I, for one, hope he’s forced to pay that amount and more in fines (regardless of what he has left in the way of assets), and that the proverbial book is thrown at him should he be found guilty of the charges.
Paul Ducklin
Aaron Schwartz would have got 6 months if he had pleaded guilty, it seems. For all the publicity around that case and the tragedy now woven forever into it, there were aspects of his alleged behaviour – it is claimed that he broke into a secure computer room to implant an unauthorised server to bypass a ban he was already aware of, if memory serves – that bring more to that whole matter than met the eye at the time.
(I’m not arguing against your concerns that this chap might IYO get off lightly…I don’t know what happens in the US if you get a fine bigger than you can now possibly pay, for example. It happened to “Spamford” Wallace, the so-called Spam King. He has to pay back zillions but he surely won’t be able to. What then?)
Steve
Fines and restitution are not the same thing.
Paul Ducklin
IIRC, Wallace has been fined large amounts over the years (as well as facing more modest restitution orders). I probably should have written “to pay” rather than to “to pay back” in my comment above.

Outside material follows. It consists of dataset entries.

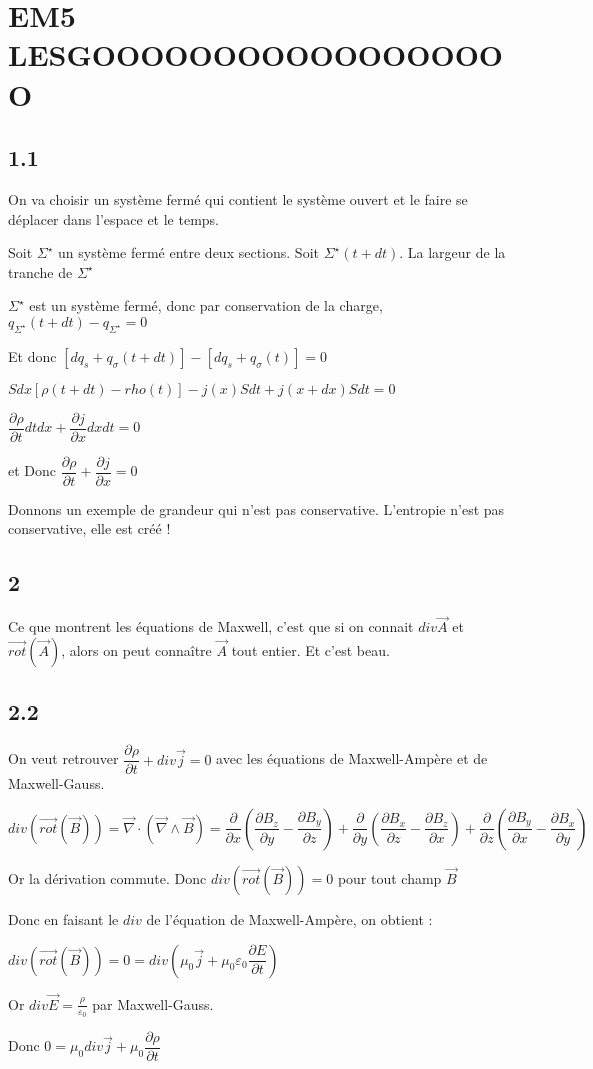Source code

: \documentclass[a4paper,12pt]{book}
\begin{document}
\section{EM5 LESGOOOOOOOOOOOOOOOOOO}
\subsection{1.1}
On va choisir un système fermé qui contient le système ouvert et le faire se déplacer dans l'espace et le temps.
\par Soit $\Sigma^\star$ un système fermé entre deux sections. Soit $\Sigma^\star(t+dt)$. La largeur de la tranche de $\Sigma^\star$ \par $\Sigma^\star$ est un système fermé, donc par conservation de la charge, $q_{\Sigma^\star}(t+dt) - q_{\Sigma^\star}=0$ \par Et donc $[dq_s + q_\sigma(t+dt)]-[dq_s+q_\sigma(t)]=0$
\par $Sdx[\rho(t+dt)-rho(t)]-j(x)Sdt+j(x+dx)Sdt=0$ \par $\dfrac{\partial \rho}{\partial t}dtdx + \dfrac{\partial j}{\partial x}dxdt = 0$ \par et Donc $\dfrac{\partial\rho}{\partial t}+\dfrac{\partial j}{\partial x}=0$
\par Donnons un exemple de grandeur qui n'est pas conservative. L'entropie n'est pas conservative, elle est créé ! 

\subsection{2}
Ce que montrent les équations de Maxwell, c'est que si on connait $div\vec{A}$ et $\vec{rot}(\vec{A})$, alors on peut connaître $\vec{A}$ tout entier. Et c'est beau.

\subsection{2.2}
On veut retrouver $\dfrac{\partial\rho}{\partial t} + div\vec{j}=0$ avec les équations de Maxwell-Ampère et de Maxwell-Gauss. 
\par $div(\vec{rot}(\vec{B}))=\vec{\nabla}\cdot\left(\vec{\nabla}\wedge\vec{B}\right)= \dfrac{\partial }{\partial x}\left(\dfrac{\partial B_z}{\partial y} -\dfrac{\partial B_y}{\partial z}\right) +\dfrac{\partial }{\partial y}\left(\dfrac{\partial B_x}{\partial z} -\dfrac{\partial B_z}{\partial x}\right) + \dfrac{\partial }{\partial z}\left(\dfrac{\partial B_y}{\partial x} -\dfrac{\partial B_x}{\partial y}\right)$
\par Or la dérivation commute. Donc $div(\vec{rot}(\vec{B}))=0$ pour tout champ $\vec{B}$
\par Donc en faisant le $div$ de l'équation de Maxwell-Ampère, on obtient : \par $div(\vec{rot}(\vec{B}))=0 =div\left(\mu_0\vec{j}+\mu_0\varepsilon_0\dfrac{\partial E}{\partial t}\right)$
\par Or $div\vec{E} = \frac{\rho}{\varepsilon_0}$ par Maxwell-Gauss. \par Donc $0=\mu_0div\vec{j} + \mu_0\dfrac{\partial \rho}{\partial t}$
\end{document}

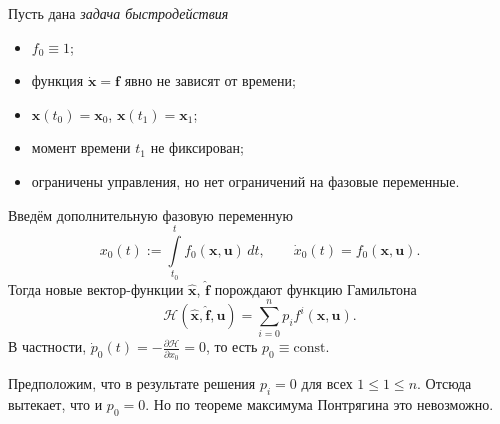 Пусть дана \emph{задача быстродействия}
\begin{itemize}[label=--]
  \item $ f_0 \equiv 1 $;
  \item функция $\dot{\mathbf{x}} = \mathbf{f} $ явно не зависят от
времени; 
\item $ \mathbf{x}(t_0) = \mathbf{x}_0 $, $ \mathbf{x}(t_1) = \mathbf{x}_1 $; 
\item момент времени $ t_1 $ не фиксирован;
 \item ограничены управления, но нет ограничений на фазовые переменные.
\end{itemize}

Введём дополнительную фазовую переменную  
\[
  x_0(t) := \int\limits_{t_0}^{t}f_0(\mathbf{x}, \mathbf{u})\,dt, \qquad
  \dot{x}_0(t) = f_0(\mathbf{x}, \mathbf{u}).
\]
Тогда новые вектор-функции $ \hat{\mathbf{x}} $, $ \hat{\mathbf{f}} $ порождают
функцию Гамильтона  
\[
  \mathscr{H}(\hat{\mathbf{x}}, \hat{\mathbf{f}}, \mathbf{u}) = \sum_{i=0}^n
  p_if^i(\mathbf{x}, \mathbf{u}).
\]
В частности, $ \dot{p}_0(t) = -\frac{\partial \mathscr H}{\partial x_0} = 0 $, то
есть $ p_0 \equiv \mathrm{const} $.

Предположим, что в результате решения $ p_i = 0 $ для всех $ 1 \leqslant 1
\leqslant n $. Отсюда 
вытекает, что и $ p_0 = 0 $. Но по теореме максимума Понтрягина это невозможно.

The various trials and tribulations of this case have been covered here over the years:
https://nakedsecurity.sophos.com/?s=Spamford+Wallace
anon
I agree Joshua’s punishment seems lenient compared to the damage done. How does it differ from what Burnie Madoff did?
Wish there was a better deterent. There should be some hefty community service and probation after serving time. We don’t want repeat offenders. Not much chance a convicted felon will be able to make good on fines.